(EXERCISE OBJECTIVE): Among the lines below, count those with "enriched". Give only the number.

(MATERIAL SUPPLIED):

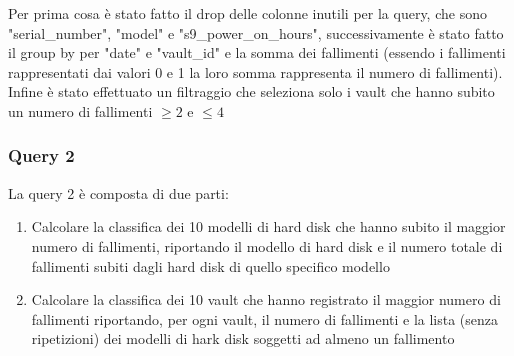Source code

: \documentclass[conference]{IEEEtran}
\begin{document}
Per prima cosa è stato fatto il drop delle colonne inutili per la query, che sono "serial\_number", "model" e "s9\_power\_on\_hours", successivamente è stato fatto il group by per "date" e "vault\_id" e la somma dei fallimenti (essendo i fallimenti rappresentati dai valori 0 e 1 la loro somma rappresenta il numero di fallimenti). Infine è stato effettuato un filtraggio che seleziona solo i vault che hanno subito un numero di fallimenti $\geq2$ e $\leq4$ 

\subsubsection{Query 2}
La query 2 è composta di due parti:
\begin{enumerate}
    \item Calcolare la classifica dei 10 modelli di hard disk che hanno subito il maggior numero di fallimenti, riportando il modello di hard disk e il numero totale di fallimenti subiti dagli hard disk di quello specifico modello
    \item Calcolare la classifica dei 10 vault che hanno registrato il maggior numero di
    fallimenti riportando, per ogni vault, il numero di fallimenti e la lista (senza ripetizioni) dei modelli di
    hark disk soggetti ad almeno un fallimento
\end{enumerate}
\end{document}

---

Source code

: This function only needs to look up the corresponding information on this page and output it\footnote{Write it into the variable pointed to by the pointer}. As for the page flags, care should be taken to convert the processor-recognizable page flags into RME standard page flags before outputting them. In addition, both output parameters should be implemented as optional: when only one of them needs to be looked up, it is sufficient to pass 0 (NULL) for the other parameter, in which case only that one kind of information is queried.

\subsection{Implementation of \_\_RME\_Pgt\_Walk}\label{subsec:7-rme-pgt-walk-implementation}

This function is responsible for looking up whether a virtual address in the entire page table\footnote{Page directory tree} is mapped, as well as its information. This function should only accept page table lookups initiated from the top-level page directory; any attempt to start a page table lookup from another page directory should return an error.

* * *

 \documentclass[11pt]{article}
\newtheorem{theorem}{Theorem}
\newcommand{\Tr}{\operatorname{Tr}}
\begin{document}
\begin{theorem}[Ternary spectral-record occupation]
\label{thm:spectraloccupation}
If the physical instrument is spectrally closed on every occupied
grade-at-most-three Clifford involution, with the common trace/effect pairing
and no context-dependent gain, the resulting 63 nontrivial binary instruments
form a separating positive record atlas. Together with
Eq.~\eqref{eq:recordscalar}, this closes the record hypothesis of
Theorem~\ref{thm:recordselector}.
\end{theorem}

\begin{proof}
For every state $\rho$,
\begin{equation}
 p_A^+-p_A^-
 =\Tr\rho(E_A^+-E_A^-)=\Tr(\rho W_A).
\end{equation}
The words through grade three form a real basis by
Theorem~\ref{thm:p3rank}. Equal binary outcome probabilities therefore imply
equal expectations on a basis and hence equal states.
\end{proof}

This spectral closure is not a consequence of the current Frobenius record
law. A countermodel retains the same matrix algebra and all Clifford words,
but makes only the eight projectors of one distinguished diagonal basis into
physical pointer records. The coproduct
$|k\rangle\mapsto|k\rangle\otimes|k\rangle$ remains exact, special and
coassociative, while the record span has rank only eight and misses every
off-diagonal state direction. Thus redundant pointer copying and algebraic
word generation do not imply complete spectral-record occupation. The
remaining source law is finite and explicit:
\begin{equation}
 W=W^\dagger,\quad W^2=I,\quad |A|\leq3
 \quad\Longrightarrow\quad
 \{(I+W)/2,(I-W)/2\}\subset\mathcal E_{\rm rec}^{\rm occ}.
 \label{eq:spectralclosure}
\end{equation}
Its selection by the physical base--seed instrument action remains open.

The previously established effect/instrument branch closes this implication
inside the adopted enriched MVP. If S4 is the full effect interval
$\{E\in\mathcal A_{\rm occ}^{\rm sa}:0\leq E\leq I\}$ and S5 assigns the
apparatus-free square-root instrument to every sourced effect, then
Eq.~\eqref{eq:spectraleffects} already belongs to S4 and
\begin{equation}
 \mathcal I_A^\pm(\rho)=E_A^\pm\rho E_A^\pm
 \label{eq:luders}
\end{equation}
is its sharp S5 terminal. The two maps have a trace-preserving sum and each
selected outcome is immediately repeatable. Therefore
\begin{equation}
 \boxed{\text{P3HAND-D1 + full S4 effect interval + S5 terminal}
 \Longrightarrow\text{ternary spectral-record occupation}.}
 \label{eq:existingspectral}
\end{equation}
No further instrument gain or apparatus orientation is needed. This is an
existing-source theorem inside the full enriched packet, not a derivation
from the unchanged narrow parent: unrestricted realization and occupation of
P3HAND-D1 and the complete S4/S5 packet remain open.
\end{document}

(RESULT OF THE TASK): 2